Damián no tiene una motocicleta. Reparte en una bicicleta negra que compró hace tres años y guarda frente a un estacionamiento público de Reforma durante las noches. Le costó 2,000 pesos, pero este precio lo ha saldado con creces en el trabajo que realiza de lunes a viernes. Los sábados son para descansar y cantar grunge con su banda.
Tampoco lleva el “outfit repa”, como algunos repartidores llaman al atuendo conformado por la mochila con el logotipo de la empresa, sudadera, cangurera e impermeable naranja. “Todo te lo venden y está corrientísimo (...) además, hay mucha discriminación si te ven de repa. Te ven feo y te dejan fuera (de los restaurantes)”, dice Damián.
Por eso prefiere vestirse como lo hace normalmente. En esta ocasión, es una falda gris encima de sus jeans negros, botas negras y playera blanca que deja al descubierto sus brazos llenos de tatuajes.
Y en lugar del emblemático bolso de entregas de las empresas, carga una mochila más parecida a la de un estudiante. “Sus mochilas son caras y desechables”, se queja. En la página oficial cuestan 988.55 pesos y su duración, según Damián es de tres a cuatro meses. “Pero afortunadamente yo soy bien rajado y no la necesito”, dice.

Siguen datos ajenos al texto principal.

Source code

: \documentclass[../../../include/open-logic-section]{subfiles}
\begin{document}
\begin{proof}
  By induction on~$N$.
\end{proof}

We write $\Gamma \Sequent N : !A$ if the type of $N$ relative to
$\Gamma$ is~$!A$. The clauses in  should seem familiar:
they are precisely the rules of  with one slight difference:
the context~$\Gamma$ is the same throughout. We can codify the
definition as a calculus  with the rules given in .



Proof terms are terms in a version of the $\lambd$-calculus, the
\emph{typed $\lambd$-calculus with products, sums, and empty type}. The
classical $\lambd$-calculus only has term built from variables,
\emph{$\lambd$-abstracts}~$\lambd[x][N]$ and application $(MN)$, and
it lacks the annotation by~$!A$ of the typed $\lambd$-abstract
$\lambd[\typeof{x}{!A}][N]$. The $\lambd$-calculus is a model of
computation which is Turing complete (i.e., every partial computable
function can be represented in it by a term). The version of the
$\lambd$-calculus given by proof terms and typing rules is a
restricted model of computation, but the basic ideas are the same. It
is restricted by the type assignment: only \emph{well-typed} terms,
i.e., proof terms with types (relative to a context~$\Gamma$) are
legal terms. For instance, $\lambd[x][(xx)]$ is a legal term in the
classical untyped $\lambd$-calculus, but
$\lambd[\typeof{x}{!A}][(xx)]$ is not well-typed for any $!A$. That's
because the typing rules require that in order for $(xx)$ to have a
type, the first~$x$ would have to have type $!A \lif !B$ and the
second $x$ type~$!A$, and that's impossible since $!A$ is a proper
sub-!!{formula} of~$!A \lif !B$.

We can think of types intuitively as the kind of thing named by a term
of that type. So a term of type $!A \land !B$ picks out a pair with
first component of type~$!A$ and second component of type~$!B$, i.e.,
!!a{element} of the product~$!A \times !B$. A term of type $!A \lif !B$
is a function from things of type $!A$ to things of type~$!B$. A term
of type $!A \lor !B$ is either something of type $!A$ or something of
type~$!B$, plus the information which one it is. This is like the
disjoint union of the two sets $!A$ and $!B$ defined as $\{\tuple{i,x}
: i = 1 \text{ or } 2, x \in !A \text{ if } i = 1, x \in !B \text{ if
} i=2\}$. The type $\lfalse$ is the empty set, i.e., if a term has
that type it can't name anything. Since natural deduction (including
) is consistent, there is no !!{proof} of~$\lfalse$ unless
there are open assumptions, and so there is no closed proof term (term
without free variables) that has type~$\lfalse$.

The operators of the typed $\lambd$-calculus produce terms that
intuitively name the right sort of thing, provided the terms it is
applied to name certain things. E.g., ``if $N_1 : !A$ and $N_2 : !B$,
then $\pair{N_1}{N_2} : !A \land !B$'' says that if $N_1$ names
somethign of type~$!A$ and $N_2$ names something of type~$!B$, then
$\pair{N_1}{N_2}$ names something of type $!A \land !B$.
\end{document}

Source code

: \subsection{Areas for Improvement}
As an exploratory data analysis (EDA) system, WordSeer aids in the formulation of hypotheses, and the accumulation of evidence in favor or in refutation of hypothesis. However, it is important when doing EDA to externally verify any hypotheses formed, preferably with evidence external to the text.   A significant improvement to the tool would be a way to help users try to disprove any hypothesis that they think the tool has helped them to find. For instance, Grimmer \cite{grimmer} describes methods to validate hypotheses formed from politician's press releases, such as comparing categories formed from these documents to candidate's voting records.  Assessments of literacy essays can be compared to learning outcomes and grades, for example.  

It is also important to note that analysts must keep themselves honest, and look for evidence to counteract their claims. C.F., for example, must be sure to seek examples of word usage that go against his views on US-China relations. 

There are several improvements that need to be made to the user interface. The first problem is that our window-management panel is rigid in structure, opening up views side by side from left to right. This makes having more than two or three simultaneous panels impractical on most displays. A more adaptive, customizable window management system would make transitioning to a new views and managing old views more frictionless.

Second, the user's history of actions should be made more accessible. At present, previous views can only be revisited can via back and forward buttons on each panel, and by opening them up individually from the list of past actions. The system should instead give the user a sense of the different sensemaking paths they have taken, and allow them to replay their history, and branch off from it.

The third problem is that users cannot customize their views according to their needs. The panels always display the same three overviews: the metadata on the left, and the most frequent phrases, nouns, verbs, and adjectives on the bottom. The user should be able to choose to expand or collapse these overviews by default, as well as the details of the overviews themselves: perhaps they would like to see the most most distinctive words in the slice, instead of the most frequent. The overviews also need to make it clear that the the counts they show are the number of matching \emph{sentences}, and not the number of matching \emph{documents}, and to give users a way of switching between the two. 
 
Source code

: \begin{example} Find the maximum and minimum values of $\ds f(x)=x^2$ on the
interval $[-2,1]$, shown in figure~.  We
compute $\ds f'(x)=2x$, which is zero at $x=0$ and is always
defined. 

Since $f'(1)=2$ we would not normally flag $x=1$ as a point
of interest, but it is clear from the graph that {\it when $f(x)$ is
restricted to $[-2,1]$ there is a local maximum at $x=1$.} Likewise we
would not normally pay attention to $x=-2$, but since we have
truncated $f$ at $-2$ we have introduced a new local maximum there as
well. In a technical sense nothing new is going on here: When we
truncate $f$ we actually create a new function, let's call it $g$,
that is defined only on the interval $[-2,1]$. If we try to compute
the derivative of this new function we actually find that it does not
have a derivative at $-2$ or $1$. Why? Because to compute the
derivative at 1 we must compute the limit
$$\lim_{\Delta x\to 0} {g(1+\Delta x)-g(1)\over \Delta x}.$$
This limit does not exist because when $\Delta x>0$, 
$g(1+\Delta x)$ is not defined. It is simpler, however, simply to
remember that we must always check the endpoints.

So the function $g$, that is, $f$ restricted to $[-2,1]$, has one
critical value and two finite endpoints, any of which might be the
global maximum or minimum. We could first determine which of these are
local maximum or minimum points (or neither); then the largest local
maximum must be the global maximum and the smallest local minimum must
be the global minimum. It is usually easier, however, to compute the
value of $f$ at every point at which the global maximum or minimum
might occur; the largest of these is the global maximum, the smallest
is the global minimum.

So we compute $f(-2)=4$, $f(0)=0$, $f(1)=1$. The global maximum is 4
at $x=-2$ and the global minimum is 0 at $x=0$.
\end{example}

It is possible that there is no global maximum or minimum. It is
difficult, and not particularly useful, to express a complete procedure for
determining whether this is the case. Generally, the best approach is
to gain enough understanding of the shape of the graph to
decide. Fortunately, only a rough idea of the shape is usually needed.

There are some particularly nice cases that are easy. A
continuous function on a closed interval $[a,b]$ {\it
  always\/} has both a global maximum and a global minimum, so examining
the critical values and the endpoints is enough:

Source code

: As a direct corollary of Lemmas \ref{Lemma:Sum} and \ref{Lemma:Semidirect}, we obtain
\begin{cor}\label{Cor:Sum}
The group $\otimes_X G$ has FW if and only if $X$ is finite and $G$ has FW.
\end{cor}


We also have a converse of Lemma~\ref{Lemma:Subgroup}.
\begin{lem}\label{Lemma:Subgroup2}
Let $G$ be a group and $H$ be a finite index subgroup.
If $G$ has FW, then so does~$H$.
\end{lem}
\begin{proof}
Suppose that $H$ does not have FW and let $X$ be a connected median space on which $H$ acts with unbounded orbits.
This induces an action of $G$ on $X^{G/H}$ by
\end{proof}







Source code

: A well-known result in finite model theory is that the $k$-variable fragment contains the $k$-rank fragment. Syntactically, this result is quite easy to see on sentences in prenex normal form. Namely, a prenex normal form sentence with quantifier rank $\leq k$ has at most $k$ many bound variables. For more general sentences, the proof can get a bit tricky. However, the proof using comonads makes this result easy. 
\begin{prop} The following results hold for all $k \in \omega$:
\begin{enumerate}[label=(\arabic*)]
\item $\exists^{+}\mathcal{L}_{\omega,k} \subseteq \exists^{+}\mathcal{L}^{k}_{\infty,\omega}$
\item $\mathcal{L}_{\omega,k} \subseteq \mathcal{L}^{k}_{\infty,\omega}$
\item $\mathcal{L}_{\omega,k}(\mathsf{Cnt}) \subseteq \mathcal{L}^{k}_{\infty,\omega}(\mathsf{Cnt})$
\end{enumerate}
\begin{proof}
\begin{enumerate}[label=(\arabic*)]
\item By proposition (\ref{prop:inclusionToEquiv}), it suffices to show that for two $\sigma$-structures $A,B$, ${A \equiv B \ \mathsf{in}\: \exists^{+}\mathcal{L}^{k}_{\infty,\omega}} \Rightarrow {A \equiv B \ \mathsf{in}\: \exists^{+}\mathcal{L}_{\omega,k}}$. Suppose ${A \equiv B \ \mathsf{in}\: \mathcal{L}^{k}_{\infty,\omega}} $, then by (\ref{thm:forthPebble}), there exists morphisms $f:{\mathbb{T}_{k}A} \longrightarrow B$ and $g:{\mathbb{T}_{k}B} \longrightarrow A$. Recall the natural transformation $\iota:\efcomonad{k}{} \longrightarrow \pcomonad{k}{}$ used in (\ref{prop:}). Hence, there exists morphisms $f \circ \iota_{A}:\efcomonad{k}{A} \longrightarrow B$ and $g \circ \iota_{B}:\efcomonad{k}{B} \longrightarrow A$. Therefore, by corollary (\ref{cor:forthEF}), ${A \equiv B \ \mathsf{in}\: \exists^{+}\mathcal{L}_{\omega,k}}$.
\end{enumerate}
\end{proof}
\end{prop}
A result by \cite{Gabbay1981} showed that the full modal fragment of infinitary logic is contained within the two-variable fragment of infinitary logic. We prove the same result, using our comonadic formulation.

Damián se encuentra sentado en una roca frente a un Oxxo y son las 9:25 horas cuando suena su teléfono: comienza la primera misión del juego. El pedido “cayó” en un Starbucks. Prende sus bocinas portátiles marca JBL y comienza a pedalear en el caos de la ciudad.
Aunque tiene que sortear un cruce peligroso en Avenida de los Insurgentes, pues no está diseñado para la movilidad de las bicicletas y los vehículos no respetan el semáforo peatonal, tarda tres minutos para recorrer 800 metros; pero al llegar, espera 15 minutos en el establecimiento para que le entreguen los alimentos: “Es que atienden primero al cliente que al repartidor. Y no se dan cuenta que de una forma u otra yo soy el representante de un cliente”, se queja.
Su destino: entregar un croissant de jamón y queso y tres grilled cheese sandwich en las oficinas de Teléfonos de México. Sin la necesidad de buscar la dirección en un mapa, ni con un casco que cubra su mohicana, con una mano en el manubrio y la otra agarrando la bolsa con el pedido le toma 11 minutos recorrer 3.2 kilómetros.
Y pese a los baches de la alcaldía Cuauhtémoc, que en 2019 se contabilizaron en 16,064, el pedido llega intacto. “Me da risa la banda de colonias como la Roma y Condesa, es como ‘wow wey, somos de la Roma’, y su asfalto está horrible. Que pena, neta. Ecatepec tiene un asfalto más bonito”, dice.
Ya tiene mensajes predeterminados que manda a los usuarios minutos antes de llegar para no perder más tiempo. Después de que Sergio, quien recibe el pedido, toma el paquete, Damián da por cumplida su primera misión y mira sus ganancias en la app: 41.44 pesos. “Es que dejó propina”, dice, pues en promedio, un pedido oscila entre los 24 y 34 pesos. Empezó bien el día.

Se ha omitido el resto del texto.